I am a firm believer in a backup plan, for most everything. It’s probably a result of preferring to be ultra-organized, and the comfort level that this organization provides. This week I did not have a backup plan for class without an internet connection! Yeah, talk about an OMG moment! This circumstance, lead me to a closer review our reading, when I got connected, of course. I found Hoffman did not address this particular aspect of technology and how to handle the issue in our online teaching. I thought I might offer some valuable tips of my own.
As part of your initial Course Introduction and Welcome page, and/or your Syllabus, offer an emergency contact number or email and recommend steps to take in the event that you cannot connect to your online course. Also I would highly recommend that students have at least thought about what they might do in this situation. The instruction might resemble the following:
What to do if you lose your internet connection:
- Don’t panic! Anxiety just adds to the stress and prevents you from thinking clearly and determining a logical plan of action
- Ask for help from a technical expert. They will be able to determine if the situation is temporary or more long term.

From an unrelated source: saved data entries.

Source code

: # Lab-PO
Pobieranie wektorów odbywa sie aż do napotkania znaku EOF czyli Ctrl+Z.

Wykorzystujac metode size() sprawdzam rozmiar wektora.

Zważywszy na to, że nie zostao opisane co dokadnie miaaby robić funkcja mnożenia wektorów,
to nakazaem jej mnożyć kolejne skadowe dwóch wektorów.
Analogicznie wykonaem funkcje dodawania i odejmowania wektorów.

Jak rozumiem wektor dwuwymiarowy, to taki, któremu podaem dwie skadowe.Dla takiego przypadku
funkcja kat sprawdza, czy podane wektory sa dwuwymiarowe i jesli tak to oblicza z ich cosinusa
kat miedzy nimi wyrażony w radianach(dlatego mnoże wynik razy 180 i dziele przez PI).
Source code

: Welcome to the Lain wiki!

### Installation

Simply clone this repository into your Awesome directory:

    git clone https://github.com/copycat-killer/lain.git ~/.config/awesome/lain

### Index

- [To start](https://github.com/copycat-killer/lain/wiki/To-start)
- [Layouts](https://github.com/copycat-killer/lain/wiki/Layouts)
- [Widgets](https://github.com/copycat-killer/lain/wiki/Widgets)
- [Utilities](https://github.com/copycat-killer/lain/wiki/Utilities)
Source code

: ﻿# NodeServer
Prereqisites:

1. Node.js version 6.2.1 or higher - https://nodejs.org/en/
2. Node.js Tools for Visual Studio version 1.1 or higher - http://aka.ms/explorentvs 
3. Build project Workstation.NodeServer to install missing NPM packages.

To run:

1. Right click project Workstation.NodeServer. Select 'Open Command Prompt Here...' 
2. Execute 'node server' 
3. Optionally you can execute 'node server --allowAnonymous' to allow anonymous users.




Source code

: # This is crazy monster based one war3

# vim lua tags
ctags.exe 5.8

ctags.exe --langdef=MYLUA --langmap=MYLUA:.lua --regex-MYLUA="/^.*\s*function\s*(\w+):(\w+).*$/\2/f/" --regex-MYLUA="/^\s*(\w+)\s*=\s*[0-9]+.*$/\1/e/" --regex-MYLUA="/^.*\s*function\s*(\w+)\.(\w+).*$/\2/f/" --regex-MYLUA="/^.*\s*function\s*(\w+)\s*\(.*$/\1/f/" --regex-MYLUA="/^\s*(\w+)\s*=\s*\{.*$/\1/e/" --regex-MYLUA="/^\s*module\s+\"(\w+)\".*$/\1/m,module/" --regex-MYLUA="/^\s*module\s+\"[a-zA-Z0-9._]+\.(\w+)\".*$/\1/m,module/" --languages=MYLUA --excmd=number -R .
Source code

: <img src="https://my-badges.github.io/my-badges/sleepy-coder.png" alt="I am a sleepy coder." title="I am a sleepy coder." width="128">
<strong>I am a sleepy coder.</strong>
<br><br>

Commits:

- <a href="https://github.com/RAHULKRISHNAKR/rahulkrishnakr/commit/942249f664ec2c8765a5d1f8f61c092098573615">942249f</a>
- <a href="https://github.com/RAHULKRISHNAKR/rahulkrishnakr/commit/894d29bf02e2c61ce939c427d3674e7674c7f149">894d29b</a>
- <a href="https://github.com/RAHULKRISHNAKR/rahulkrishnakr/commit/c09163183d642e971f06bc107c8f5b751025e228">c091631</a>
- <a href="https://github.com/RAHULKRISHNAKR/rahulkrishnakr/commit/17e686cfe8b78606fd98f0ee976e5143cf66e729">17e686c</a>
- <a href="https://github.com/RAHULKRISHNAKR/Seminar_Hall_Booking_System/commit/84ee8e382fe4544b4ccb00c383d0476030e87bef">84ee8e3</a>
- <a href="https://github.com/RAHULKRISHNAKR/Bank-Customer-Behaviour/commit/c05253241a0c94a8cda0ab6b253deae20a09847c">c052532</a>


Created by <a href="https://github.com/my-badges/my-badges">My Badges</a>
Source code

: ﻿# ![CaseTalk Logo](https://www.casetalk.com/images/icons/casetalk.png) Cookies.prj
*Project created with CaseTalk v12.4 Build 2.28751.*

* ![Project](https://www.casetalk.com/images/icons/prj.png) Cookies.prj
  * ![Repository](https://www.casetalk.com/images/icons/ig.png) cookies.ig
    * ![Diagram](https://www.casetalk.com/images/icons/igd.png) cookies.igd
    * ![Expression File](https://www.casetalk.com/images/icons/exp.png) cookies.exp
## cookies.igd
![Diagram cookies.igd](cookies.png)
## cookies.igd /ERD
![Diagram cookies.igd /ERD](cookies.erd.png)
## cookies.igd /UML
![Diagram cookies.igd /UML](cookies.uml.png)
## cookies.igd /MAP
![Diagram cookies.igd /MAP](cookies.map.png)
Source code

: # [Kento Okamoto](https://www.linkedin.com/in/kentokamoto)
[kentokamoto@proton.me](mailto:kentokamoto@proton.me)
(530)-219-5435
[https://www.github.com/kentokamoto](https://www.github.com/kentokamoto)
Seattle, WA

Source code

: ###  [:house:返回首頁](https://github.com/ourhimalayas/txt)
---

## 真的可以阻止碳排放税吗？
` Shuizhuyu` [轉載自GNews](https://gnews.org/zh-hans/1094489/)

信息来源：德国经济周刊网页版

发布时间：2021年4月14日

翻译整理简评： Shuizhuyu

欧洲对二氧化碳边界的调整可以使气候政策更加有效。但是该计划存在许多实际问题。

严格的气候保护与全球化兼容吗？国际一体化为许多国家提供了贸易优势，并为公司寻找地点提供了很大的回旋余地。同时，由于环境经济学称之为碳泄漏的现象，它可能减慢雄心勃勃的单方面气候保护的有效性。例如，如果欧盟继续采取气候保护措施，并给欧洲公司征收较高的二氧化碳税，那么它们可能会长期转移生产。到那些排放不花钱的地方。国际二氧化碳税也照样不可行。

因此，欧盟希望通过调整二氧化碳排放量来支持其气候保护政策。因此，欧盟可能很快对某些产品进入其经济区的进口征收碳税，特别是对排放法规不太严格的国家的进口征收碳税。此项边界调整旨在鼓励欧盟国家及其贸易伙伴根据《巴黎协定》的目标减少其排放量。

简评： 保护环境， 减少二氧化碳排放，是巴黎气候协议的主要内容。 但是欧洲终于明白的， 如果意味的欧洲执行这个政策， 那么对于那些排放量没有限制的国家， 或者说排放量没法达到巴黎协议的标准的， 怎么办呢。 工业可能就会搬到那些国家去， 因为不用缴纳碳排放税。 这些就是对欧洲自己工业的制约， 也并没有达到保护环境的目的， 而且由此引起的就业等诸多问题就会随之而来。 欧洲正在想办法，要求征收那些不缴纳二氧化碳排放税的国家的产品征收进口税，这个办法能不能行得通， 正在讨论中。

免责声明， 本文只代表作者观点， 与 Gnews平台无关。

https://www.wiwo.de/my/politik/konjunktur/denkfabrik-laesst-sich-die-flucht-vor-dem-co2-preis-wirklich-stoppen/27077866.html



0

- Contact your instructor as soon as possible to inform them of your difficulty. Email or a post in the personal discussion board can be accomplished with a smartphone connection. Yes you will use data , but this is good use of your minutes. They need to know you have a legitimate excuse for not being ‘present’ on line.
- Have a backup plan. Chances are the entire universe in not without the internet for a prolonged period of time. Contact friends or other family members to see if you can connect at their location, and/or use their equipment. If you have a mobile device, tablet or laptop, relocate yourself to take advantage of that connection.
The key is to have a plan that you can quickly put into place, allowing for as little disruption to class as possible. Be sure to communicate your plan to your instructor.
This may seem obvious to many of us, but covering all the bases for a young or new online learner, can potentially alleviate that sense isolation that may be present in the online environment. It can also build teacher presence and improve your online community.
Hoffman, J. (2003, December 1). Technology’s Impact on E-Learning. WebJunction. Retrieved October 25, 2014.